Assignment: Search term "compose": copy each line of the data containing it.

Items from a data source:

____________

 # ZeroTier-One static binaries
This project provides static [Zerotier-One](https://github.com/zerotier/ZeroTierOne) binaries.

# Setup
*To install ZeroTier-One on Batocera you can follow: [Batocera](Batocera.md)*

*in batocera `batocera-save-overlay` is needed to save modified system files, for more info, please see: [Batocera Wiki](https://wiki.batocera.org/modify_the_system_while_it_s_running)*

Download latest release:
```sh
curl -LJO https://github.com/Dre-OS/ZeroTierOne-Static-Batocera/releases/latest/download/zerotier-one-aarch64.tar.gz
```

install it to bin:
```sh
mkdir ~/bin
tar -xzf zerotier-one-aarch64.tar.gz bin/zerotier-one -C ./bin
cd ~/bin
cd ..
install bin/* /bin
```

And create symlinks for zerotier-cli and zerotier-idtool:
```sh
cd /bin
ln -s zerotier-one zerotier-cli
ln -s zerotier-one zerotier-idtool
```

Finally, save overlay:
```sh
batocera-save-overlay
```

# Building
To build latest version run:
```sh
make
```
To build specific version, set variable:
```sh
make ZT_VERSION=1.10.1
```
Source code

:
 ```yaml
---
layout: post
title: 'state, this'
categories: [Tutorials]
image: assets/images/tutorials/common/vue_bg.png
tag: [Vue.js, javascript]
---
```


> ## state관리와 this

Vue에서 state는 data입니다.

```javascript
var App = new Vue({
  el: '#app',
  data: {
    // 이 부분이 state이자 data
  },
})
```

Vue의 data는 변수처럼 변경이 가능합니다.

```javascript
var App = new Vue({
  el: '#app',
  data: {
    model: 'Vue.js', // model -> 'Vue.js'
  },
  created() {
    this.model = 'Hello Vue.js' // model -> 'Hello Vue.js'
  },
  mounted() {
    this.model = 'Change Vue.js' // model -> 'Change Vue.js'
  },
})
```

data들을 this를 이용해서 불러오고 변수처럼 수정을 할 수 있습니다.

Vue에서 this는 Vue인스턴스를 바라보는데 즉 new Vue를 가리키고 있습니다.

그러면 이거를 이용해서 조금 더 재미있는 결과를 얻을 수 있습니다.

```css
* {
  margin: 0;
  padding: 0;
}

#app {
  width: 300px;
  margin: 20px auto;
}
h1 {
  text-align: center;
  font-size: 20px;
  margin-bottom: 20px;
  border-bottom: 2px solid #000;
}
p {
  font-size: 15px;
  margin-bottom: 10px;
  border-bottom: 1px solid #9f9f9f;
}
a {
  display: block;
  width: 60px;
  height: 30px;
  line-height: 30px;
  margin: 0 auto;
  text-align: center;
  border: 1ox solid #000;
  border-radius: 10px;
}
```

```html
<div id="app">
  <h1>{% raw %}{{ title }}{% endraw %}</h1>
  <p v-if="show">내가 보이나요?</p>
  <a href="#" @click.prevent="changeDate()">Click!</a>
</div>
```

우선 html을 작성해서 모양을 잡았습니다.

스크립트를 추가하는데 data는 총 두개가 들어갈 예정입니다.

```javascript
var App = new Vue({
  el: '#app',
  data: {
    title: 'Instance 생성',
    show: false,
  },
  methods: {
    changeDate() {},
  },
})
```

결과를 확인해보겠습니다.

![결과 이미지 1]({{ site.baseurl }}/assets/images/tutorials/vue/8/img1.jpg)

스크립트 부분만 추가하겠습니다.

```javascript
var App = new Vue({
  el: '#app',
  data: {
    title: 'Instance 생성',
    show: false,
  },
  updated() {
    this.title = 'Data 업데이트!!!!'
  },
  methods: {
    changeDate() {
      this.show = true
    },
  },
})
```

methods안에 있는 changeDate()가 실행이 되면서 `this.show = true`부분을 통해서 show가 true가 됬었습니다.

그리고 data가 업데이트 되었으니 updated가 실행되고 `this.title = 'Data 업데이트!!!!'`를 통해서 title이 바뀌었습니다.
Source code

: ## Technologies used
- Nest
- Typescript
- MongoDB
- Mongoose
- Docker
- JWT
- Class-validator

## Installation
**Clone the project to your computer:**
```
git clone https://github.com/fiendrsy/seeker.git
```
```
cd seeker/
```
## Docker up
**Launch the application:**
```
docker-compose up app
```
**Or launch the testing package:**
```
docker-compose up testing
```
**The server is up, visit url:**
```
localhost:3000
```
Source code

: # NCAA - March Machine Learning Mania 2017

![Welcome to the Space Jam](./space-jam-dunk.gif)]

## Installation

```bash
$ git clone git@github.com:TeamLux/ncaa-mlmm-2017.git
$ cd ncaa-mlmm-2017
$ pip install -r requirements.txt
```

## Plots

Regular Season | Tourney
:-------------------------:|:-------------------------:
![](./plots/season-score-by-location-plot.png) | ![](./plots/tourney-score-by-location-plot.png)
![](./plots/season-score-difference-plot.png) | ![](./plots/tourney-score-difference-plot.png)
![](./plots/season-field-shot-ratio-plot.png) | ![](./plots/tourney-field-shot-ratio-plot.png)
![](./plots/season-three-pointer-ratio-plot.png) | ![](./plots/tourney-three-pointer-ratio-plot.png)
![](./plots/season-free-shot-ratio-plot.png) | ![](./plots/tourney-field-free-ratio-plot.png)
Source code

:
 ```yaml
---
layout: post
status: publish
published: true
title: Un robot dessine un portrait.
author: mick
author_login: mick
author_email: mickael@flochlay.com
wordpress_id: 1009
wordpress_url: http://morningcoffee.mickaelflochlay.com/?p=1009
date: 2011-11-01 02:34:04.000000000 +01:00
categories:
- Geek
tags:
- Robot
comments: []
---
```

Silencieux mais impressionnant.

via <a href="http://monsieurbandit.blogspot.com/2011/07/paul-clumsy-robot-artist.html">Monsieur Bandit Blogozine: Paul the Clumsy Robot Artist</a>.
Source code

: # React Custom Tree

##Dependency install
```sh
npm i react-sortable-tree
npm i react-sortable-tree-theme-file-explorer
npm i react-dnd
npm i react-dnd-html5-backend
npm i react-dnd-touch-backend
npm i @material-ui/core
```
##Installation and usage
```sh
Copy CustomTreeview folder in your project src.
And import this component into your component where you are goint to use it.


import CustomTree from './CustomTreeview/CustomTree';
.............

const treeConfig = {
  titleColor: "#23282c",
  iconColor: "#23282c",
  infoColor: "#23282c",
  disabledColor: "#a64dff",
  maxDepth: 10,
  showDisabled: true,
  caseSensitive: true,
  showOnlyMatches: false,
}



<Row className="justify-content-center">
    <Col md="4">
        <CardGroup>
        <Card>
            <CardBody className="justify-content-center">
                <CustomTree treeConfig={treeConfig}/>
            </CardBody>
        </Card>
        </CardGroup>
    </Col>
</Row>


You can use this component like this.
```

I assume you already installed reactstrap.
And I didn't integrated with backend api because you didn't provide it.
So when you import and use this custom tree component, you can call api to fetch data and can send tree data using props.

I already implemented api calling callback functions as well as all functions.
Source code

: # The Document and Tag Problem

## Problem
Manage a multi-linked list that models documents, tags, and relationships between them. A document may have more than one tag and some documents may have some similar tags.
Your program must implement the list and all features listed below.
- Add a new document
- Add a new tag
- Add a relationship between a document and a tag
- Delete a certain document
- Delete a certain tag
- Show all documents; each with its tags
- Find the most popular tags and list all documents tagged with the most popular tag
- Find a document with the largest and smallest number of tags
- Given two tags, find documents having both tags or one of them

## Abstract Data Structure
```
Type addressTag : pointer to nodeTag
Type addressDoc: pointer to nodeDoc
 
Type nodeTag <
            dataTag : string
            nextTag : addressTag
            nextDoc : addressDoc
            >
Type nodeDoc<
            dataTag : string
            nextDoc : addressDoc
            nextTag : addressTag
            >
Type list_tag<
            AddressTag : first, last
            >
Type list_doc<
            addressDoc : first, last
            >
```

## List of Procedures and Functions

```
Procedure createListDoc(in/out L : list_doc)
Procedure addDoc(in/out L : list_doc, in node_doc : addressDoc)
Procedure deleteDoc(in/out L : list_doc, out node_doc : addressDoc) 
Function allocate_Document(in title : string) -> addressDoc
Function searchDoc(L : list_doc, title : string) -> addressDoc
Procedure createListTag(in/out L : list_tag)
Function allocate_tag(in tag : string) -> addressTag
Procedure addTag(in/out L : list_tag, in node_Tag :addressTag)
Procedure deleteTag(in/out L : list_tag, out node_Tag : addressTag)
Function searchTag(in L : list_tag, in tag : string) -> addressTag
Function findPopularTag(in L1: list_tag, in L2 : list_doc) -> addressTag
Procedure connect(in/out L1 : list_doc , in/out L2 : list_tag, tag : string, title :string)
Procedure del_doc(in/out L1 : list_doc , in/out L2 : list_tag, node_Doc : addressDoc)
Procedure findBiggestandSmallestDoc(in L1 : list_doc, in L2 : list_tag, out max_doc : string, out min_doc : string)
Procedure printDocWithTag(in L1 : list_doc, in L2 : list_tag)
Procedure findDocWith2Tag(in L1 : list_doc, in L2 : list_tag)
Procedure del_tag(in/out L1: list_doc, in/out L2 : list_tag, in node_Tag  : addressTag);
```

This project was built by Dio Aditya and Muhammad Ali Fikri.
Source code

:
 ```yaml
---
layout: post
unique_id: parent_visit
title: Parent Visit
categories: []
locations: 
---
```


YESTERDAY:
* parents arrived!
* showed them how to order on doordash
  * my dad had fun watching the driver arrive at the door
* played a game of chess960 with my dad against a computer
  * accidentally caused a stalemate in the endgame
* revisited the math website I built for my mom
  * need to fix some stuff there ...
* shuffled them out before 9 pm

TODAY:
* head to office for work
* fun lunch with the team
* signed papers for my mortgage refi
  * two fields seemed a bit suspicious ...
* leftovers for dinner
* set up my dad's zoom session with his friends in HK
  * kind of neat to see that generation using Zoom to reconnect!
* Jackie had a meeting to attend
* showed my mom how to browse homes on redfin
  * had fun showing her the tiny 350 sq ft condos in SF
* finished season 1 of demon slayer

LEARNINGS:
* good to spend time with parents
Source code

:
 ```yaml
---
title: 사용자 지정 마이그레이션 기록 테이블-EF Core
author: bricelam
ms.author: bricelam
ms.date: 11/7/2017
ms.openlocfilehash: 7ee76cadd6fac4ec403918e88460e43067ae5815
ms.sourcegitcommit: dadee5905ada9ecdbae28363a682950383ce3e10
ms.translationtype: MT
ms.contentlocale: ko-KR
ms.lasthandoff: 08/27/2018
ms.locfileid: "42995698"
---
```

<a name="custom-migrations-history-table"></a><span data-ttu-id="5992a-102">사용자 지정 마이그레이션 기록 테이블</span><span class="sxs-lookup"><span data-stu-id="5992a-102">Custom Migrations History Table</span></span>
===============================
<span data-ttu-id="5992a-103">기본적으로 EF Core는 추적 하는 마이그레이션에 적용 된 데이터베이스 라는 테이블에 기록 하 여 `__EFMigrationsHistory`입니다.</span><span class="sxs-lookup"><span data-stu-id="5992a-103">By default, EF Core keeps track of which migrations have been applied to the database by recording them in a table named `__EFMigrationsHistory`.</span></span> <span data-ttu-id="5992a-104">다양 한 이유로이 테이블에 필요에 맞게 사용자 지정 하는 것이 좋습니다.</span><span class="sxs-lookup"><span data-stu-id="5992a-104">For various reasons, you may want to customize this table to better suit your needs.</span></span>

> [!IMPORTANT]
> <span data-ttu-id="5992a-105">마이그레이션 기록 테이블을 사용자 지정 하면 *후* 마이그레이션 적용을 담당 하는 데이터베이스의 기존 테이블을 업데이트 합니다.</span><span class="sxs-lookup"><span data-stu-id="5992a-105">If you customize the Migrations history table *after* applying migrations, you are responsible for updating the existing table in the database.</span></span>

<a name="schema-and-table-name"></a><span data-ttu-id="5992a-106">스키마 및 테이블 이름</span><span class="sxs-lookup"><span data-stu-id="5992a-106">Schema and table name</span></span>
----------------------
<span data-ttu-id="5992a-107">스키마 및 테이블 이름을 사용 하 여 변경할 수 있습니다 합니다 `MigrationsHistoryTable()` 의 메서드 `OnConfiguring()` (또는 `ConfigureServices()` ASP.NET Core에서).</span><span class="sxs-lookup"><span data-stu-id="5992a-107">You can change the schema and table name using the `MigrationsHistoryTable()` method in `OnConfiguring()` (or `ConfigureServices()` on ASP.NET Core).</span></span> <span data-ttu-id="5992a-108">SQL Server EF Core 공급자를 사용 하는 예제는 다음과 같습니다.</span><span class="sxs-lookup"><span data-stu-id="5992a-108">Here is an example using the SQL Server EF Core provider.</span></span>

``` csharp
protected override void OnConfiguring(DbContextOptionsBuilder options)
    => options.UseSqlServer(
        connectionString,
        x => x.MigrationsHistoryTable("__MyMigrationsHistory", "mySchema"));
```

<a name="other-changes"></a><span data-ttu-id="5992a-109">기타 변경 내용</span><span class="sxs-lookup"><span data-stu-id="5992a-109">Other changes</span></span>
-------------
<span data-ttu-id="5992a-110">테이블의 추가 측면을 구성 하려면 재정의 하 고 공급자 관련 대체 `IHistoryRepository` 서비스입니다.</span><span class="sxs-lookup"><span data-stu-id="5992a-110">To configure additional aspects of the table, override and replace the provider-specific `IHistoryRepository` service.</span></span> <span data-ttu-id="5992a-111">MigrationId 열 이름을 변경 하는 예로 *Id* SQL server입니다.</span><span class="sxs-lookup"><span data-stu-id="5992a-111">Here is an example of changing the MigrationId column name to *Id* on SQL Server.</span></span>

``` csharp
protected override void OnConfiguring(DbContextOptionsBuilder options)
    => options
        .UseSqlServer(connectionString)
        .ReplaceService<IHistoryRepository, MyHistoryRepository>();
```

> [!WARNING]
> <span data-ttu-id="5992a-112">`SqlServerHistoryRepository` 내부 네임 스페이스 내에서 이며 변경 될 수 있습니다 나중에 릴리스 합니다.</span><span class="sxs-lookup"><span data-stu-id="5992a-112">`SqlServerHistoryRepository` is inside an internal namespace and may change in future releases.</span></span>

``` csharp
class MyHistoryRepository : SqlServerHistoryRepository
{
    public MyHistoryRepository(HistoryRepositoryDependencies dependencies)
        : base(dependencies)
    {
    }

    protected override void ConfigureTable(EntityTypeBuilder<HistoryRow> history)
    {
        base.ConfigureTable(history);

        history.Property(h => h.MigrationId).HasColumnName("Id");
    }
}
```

____________

Response box:
docker-compose up app
docker-compose up testing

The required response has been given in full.